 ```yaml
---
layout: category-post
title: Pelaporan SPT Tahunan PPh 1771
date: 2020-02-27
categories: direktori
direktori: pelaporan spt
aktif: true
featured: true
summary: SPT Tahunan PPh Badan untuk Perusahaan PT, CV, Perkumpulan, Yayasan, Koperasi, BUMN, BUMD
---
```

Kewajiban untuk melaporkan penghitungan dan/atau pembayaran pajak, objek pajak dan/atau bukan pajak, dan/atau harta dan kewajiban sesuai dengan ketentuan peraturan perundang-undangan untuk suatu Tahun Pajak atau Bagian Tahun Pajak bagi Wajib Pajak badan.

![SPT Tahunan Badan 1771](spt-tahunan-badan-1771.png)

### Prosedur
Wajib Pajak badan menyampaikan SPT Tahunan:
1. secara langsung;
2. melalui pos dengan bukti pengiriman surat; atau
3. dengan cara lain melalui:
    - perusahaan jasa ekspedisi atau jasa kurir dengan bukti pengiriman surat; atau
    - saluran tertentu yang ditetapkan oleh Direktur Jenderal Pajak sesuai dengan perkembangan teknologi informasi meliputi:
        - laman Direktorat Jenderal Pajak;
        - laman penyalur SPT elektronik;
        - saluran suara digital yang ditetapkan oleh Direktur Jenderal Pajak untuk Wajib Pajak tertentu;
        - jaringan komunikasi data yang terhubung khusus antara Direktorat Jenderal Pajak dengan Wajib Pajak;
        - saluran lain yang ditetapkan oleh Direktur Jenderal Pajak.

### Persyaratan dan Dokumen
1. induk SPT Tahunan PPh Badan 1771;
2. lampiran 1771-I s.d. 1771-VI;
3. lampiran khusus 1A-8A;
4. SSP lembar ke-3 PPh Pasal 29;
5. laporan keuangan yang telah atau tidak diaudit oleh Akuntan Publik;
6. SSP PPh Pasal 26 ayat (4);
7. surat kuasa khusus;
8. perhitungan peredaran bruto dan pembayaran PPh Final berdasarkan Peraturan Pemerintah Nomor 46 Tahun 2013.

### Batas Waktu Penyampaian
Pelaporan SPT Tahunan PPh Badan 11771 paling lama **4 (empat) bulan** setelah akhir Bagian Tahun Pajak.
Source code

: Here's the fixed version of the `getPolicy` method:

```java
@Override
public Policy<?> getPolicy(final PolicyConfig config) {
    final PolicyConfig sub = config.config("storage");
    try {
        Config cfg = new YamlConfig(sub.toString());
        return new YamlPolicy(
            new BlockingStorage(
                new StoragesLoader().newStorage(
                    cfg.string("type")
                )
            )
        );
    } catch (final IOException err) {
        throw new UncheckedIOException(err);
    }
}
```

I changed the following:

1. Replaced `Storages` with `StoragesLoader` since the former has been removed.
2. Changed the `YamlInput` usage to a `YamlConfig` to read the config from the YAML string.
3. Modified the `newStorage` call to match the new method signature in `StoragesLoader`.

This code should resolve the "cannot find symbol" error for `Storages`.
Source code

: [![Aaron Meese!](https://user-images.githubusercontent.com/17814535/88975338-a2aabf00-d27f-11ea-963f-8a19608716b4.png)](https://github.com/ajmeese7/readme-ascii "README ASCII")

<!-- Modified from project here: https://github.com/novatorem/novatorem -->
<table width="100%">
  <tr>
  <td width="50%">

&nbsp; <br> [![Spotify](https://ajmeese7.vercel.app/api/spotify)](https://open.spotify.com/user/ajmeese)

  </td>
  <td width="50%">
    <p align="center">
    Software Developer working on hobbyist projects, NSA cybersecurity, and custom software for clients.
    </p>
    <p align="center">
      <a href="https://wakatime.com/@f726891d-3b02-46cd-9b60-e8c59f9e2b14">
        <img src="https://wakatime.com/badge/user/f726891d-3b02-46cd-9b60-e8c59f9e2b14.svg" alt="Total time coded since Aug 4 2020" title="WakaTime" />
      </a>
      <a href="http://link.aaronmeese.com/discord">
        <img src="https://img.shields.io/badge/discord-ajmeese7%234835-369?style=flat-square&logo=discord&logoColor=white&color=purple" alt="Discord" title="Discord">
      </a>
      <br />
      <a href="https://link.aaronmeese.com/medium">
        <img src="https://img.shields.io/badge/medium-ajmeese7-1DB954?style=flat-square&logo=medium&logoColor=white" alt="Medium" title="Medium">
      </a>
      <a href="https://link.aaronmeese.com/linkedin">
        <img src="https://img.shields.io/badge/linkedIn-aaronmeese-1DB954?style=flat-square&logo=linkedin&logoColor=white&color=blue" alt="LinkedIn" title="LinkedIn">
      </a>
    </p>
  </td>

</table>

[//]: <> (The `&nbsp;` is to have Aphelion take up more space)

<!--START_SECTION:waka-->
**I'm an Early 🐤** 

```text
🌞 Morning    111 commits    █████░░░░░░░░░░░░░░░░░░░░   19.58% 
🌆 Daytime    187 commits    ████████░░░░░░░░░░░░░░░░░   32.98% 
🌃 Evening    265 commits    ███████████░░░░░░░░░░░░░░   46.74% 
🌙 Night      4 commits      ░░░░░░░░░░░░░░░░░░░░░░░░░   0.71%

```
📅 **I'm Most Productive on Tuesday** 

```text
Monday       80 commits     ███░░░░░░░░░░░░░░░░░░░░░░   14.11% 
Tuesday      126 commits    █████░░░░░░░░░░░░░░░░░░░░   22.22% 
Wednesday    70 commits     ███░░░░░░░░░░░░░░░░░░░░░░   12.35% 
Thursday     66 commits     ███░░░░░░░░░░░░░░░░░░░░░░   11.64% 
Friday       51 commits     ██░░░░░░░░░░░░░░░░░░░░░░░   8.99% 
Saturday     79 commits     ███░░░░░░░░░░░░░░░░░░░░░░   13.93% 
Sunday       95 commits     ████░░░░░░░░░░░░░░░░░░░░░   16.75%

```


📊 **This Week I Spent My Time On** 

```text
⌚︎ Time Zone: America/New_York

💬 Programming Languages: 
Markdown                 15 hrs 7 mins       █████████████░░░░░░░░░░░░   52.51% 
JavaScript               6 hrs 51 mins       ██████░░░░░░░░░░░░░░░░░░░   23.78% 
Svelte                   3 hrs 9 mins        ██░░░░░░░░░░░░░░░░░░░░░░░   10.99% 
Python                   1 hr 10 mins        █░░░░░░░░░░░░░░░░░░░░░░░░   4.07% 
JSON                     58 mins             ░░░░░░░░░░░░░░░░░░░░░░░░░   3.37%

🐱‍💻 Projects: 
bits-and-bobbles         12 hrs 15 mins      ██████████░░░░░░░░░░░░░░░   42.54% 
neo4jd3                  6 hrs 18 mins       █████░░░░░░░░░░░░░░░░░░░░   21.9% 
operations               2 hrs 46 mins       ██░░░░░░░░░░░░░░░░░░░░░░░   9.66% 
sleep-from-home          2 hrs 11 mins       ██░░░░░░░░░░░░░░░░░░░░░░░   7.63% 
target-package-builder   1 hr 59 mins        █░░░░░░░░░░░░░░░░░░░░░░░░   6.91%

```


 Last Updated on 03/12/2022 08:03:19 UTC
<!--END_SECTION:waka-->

#### How to complete this task
Set down, from the entries above, exactly the lines from the one with "I changed the" up to and including the one with "3. Modified the", and no other lines.

#### Worked solution
I changed the following:

1. Replaced `Storages` with `StoragesLoader` since the former has been removed.
2. Changed the `YamlInput` usage to a `YamlConfig` to read the config from the YAML string.
3. Modified the `newStorage` call to match the new method signature in `StoragesLoader`.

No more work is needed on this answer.